[What the task asks]: Copy every line of the data in which the word "descrizione" occurs.

Excerpts from a dataset:
□ □ □

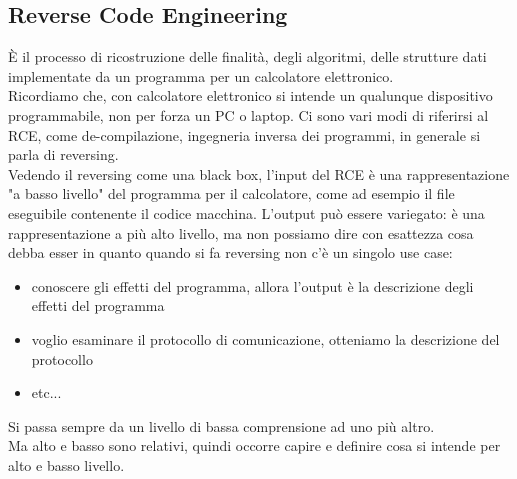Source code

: \documentclass{article}
\begin{document}
\subsection{Reverse Code Engineering}
È il processo di ricostruzione delle finalità, degli algoritmi, delle strutture dati implementate da un programma per un calcolatore elettronico.\\ Ricordiamo che, con calcolatore elettronico si intende un qualunque dispositivo programmabile, non per forza un PC o laptop. Ci sono vari modi di riferirsi al RCE, come de-compilazione, ingegneria inversa dei programmi, in generale si parla di reversing.\\ Vedendo il reversing come una black box, l'input del RCE è una rappresentazione "a basso livello" del programma per il calcolatore, come ad esempio il file eseguibile contenente il codice macchina. L'output può essere variegato: è una rappresentazione a più alto livello, ma non possiamo dire con esattezza cosa debba esser in quanto quando si fa reversing non c'è un singolo use case:
\begin{itemize}
\item conoscere gli effetti del programma, allora l'output è la descrizione degli effetti del programma
\item voglio esaminare il protocollo di comunicazione, otteniamo la descrizione del protocollo
\item etc...
\end{itemize}
Si passa sempre da un livello di bassa comprensione ad uno più altro.\\ Ma alto e basso sono relativi, quindi occorre capire e definire cosa si intende per alto e basso livello.
\end{document}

□ □ □

[Written answer]:
\item conoscere gli effetti del programma, allora l'output è la descrizione degli effetti del programma
\item voglio esaminare il protocollo di comunicazione, otteniamo la descrizione del protocollo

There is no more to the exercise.